- [Exercise objective]: The records below are to be restated word for word, with every picture left out.

(Document images with source code)
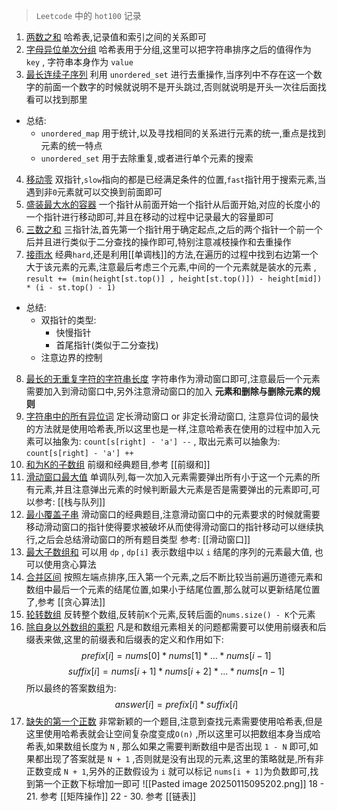 > `Leetcode` 中的 `hot100` 记录
1. [两数之和](https://leetcode.cn/problems/two-sum/description/?envType=study-plan-v2&envId=top-100-liked) 哈希表,记录值和索引之间的关系即可
2. [字母异位单次分组](https://leetcode.cn/problems/group-anagrams/submissions/590138550/?envType=study-plan-v2&envId=top-100-liked) 哈希表用于分组,这里可以把字符串排序之后的值得作为 `key` , 字符串本身作为 `value`
3. [最长连续子序列](https://leetcode.cn/problems/longest-consecutive-sequence/?envType=study-plan-v2&envId=top-100-liked) 利用 `unordered_set` 进行去重操作,当序列中不存在这一个数字的前面一个数字的时候就说明不是开头跳过,否则就说明是开头一次往后面找看可以找到那里
- 总结: 
	- `unordered_map` 用于统计,以及寻找相同的关系进行元素的统一,重点是找到元素的统一特点
	- `unordered_set` 用于去除重复,或者进行单个元素的搜索
4. [移动零](https://leetcode.cn/problems/move-zeroes/submissions/590156805/?envType=study-plan-v2&envId=top-100-liked) 双指针,`slow`指向的都是已经满足条件的位置,`fast`指针用于搜索元素,当遇到非`0`元素就可以交换到前面即可
5. [盛装最大水的容器](https://leetcode.cn/problems/container-with-most-water/description/?envType=study-plan-v2&envId=top-100-liked) 一个指针从前面开始一个指针从后面开始,对应的长度小的一个指针进行移动即可,并且在移动的过程中记录最大的容量即可
6. [三数之和](https://leetcode.cn/problems/3sum/?envType=study-plan-v2&envId=top-100-liked) 三指针法,首先第一个指针用于确定起点,之后的两个指针一个前一个后并且进行类似于二分查找的操作即可,特别注意减枝操作和去重操作
7. [接雨水](https://leetcode.cn/problems/trapping-rain-water/description/?envType=study-plan-v2&envId=top-100-liked) 经典`hard`,还是利用[[单调栈]]的方法,在遍历的过程中找到右边第一个大于该元素的元素,注意最后考虑三个元素,中间的一个元素就是装水的元素 , `result += (min(height[st.top()] , height[st.top()]) - height[mid]) * (i - st.top() - 1)` 
- 总结: 
	- 双指针的类型:
		- 快慢指针
		- 首尾指针(类似于二分查找)
	- 注意边界的控制
8. [最长的无重复字符的字符串长度](https://leetcode.cn/problems/longest-substring-without-repeating-characters/?envType=study-plan-v2&envId=top-100-liked) 字符串作为滑动窗口即可,注意最后一个元素需要加入到滑动窗口中,另外注意滑动窗口的加入 **元素和删除与删除元素的规则**
9. [字符串中的所有异位词](https://leetcode.cn/problems/find-all-anagrams-in-a-string/submissions/590357930/?envType=study-plan-v2&envId=top-100-liked) 定长滑动窗口 or 非定长滑动窗口, 注意异位词的最快的方法就是使用哈希表,所以这里也是一样,注意哈希表在使用的过程中加入元素可以抽象为: `count[s[right] - 'a'] --`  , 取出元素可以抽象为:  `count[s[right] - 'a'] ++`   
10. [和为K的子数组](https://leetcode.cn/problems/subarray-sum-equals-k/?envType=study-plan-v2&envId=top-100-liked) 前缀和经典题目,参考 [[前缀和]] 
11. [滑动窗口最大值](https://leetcode.cn/problems/sliding-window-maximum/?envType=study-plan-v2&envId=top-100-liked) 单调队列,每一次加入元素需要弹出所有小于这一个元素的所有元素,并且注意弹出元素的时候判断最大元素是否是需要弹出的元素即可,可以参考: [[栈与队列]] 
12. [最小覆盖子串](https://leetcode.cn/problems/minimum-window-substring/description/?envType=study-plan-v2&envId=top-100-liked) 滑动窗口的经典题目,注意滑动窗口中的元素要求的时候就需要移动滑动窗口的指针使得要求被破坏从而使得滑动窗口的指针移动可以继续执行,之后会总结滑动窗口的所有题目类型 参考: [[滑动窗口]]  
13. [最大子数组和](https://leetcode.cn/problems/maximum-subarray/description/?envType=study-plan-v2&envId=top-100-liked) 可以用 `dp` , `dp[i]` 表示数组中以 `i` 结尾的序列的元素最大值, 也可以使用贪心算法
14. [合并区间](https://leetcode.cn/problems/merge-intervals/description/?envType=study-plan-v2&envId=top-100-liked) 按照左端点排序,压入第一个元素,之后不断比较当前遍历道德元素和数组中最后一个元素的结尾位置,如果小于结尾位置,那么就可以更新结尾位置了,参考 [[贪心算法]]  
15. [轮转数组](https://leetcode.cn/problems/rotate-array/description/?envType=study-plan-v2&envId=top-100-liked)  反转整个数组,反转前`K`个元素,反转后面的`nums.size() - K`个元素
16. [除自身以外数组的乘积](https://leetcode.cn/problems/product-of-array-except-self/?envType=study-plan-v2&envId=top-100-liked) 凡是和数组元素相关的问题都需要可以使用前缀表和后缀表来做,这里的前缀表和后缀表的定义和作用如下:
$$
prefix[i] = nums[0] * nums[1] * ... * nums[i - 1]
$$
$$
suffix[i] = nums[i + 1] * nums[i + 2] * ... * nums[n - 1]
$$
所以最终的答案数组为:
$$
answer[i] = prefix[i] * suffix[i]
$$
17. [缺失的第一个正数](https://leetcode.cn/problems/first-missing-positive/description/?envType=study-plan-v2&envId=top-100-liked) 非常新颖的一个题目,注意到查找元素需要使用哈希表,但是这里使用哈希表就会让空间复杂度变成`O(n)` ,所以这里可以把数组本身当成哈希表,如果数组长度为 `N` , 那么如果之需要判断数组中是否出现 `1 - N` 即可,如果都出现了答案就是 `N + 1` ,否则就是没有出现的元素,这里的策略就是,所有非正数变成 `N + 1`,另外的正数假设为 `i` 就可以标记 `nums[i + 1]`为负数即可,找到第一个正数下标增加一即可
![[Pasted image 20250115095202.png]]
18 - 21. 参考 [[矩阵操作]] 
22 - 30. 参考 [[链表]]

- [Exercise solution]:
 > `Leetcode` 中的 `hot100` 记录
1. [两数之和](https://leetcode.cn/problems/two-sum/description/?envType=study-plan-v2&envId=top-100-liked) 哈希表,记录值和索引之间的关系即可
2. [字母异位单次分组](https://leetcode.cn/problems/group-anagrams/submissions/590138550/?envType=study-plan-v2&envId=top-100-liked) 哈希表用于分组,这里可以把字符串排序之后的值得作为 `key` , 字符串本身作为 `value`
3. [最长连续子序列](https://leetcode.cn/problems/longest-consecutive-sequence/?envType=study-plan-v2&envId=top-100-liked) 利用 `unordered_set` 进行去重操作,当序列中不存在这一个数字的前面一个数字的时候就说明不是开头跳过,否则就说明是开头一次往后面找看可以找到那里
- 总结: 
	- `unordered_map` 用于统计,以及寻找相同的关系进行元素的统一,重点是找到元素的统一特点
	- `unordered_set` 用于去除重复,或者进行单个元素的搜索
4. [移动零](https://leetcode.cn/problems/move-zeroes/submissions/590156805/?envType=study-plan-v2&envId=top-100-liked) 双指针,`slow`指向的都是已经满足条件的位置,`fast`指针用于搜索元素,当遇到非`0`元素就可以交换到前面即可
5. [盛装最大水的容器](https://leetcode.cn/problems/container-with-most-water/description/?envType=study-plan-v2&envId=top-100-liked) 一个指针从前面开始一个指针从后面开始,对应的长度小的一个指针进行移动即可,并且在移动的过程中记录最大的容量即可
6. [三数之和](https://leetcode.cn/problems/3sum/?envType=study-plan-v2&envId=top-100-liked) 三指针法,首先第一个指针用于确定起点,之后的两个指针一个前一个后并且进行类似于二分查找的操作即可,特别注意减枝操作和去重操作
7. [接雨水](https://leetcode.cn/problems/trapping-rain-water/description/?envType=study-plan-v2&envId=top-100-liked) 经典`hard`,还是利用[[单调栈]]的方法,在遍历的过程中找到右边第一个大于该元素的元素,注意最后考虑三个元素,中间的一个元素就是装水的元素 , `result += (min(height[st.top()] , height[st.top()]) - height[mid]) * (i - st.top() - 1)` 
- 总结: 
	- 双指针的类型:
		- 快慢指针
		- 首尾指针(类似于二分查找)
	- 注意边界的控制
8. [最长的无重复字符的字符串长度](https://leetcode.cn/problems/longest-substring-without-repeating-characters/?envType=study-plan-v2&envId=top-100-liked) 字符串作为滑动窗口即可,注意最后一个元素需要加入到滑动窗口中,另外注意滑动窗口的加入 **元素和删除与删除元素的规则**
9. [字符串中的所有异位词](https://leetcode.cn/problems/find-all-anagrams-in-a-string/submissions/590357930/?envType=study-plan-v2&envId=top-100-liked) 定长滑动窗口 or 非定长滑动窗口, 注意异位词的最快的方法就是使用哈希表,所以这里也是一样,注意哈希表在使用的过程中加入元素可以抽象为: `count[s[right] - 'a'] --`  , 取出元素可以抽象为:  `count[s[right] - 'a'] ++`   
10. [和为K的子数组](https://leetcode.cn/problems/subarray-sum-equals-k/?envType=study-plan-v2&envId=top-100-liked) 前缀和经典题目,参考 [[前缀和]] 
11. [滑动窗口最大值](https://leetcode.cn/problems/sliding-window-maximum/?envType=study-plan-v2&envId=top-100-liked) 单调队列,每一次加入元素需要弹出所有小于这一个元素的所有元素,并且注意弹出元素的时候判断最大元素是否是需要弹出的元素即可,可以参考: [[栈与队列]] 
12. [最小覆盖子串](https://leetcode.cn/problems/minimum-window-substring/description/?envType=study-plan-v2&envId=top-100-liked) 滑动窗口的经典题目,注意滑动窗口中的元素要求的时候就需要移动滑动窗口的指针使得要求被破坏从而使得滑动窗口的指针移动可以继续执行,之后会总结滑动窗口的所有题目类型 参考: [[滑动窗口]]  
13. [最大子数组和](https://leetcode.cn/problems/maximum-subarray/description/?envType=study-plan-v2&envId=top-100-liked) 可以用 `dp` , `dp[i]` 表示数组中以 `i` 结尾的序列的元素最大值, 也可以使用贪心算法
14. [合并区间](https://leetcode.cn/problems/merge-intervals/description/?envType=study-plan-v2&envId=top-100-liked) 按照左端点排序,压入第一个元素,之后不断比较当前遍历道德元素和数组中最后一个元素的结尾位置,如果小于结尾位置,那么就可以更新结尾位置了,参考 [[贪心算法]]  
15. [轮转数组](https://leetcode.cn/problems/rotate-array/description/?envType=study-plan-v2&envId=top-100-liked)  反转整个数组,反转前`K`个元素,反转后面的`nums.size() - K`个元素
16. [除自身以外数组的乘积](https://leetcode.cn/problems/product-of-array-except-self/?envType=study-plan-v2&envId=top-100-liked) 凡是和数组元素相关的问题都需要可以使用前缀表和后缀表来做,这里的前缀表和后缀表的定义和作用如下:
$$
prefix[i] = nums[0] * nums[1] * ... * nums[i - 1]
$$
$$
suffix[i] = nums[i + 1] * nums[i + 2] * ... * nums[n - 1]
$$
所以最终的答案数组为:
$$
answer[i] = prefix[i] * suffix[i]
$$
17. [缺失的第一个正数](https://leetcode.cn/problems/first-missing-positive/description/?envType=study-plan-v2&envId=top-100-liked) 非常新颖的一个题目,注意到查找元素需要使用哈希表,但是这里使用哈希表就会让空间复杂度变成`O(n)` ,所以这里可以把数组本身当成哈希表,如果数组长度为 `N` , 那么如果之需要判断数组中是否出现 `1 - N` 即可,如果都出现了答案就是 `N + 1` ,否则就是没有出现的元素,这里的策略就是,所有非正数变成 `N + 1`,另外的正数假设为 `i` 就可以标记 `nums[i + 1]`为负数即可,找到第一个正数下标增加一即可
![[Pasted image 20250115095202.png]]
18 - 21. 参考 [[矩阵操作]] 
22 - 30. 参考 [[链表]]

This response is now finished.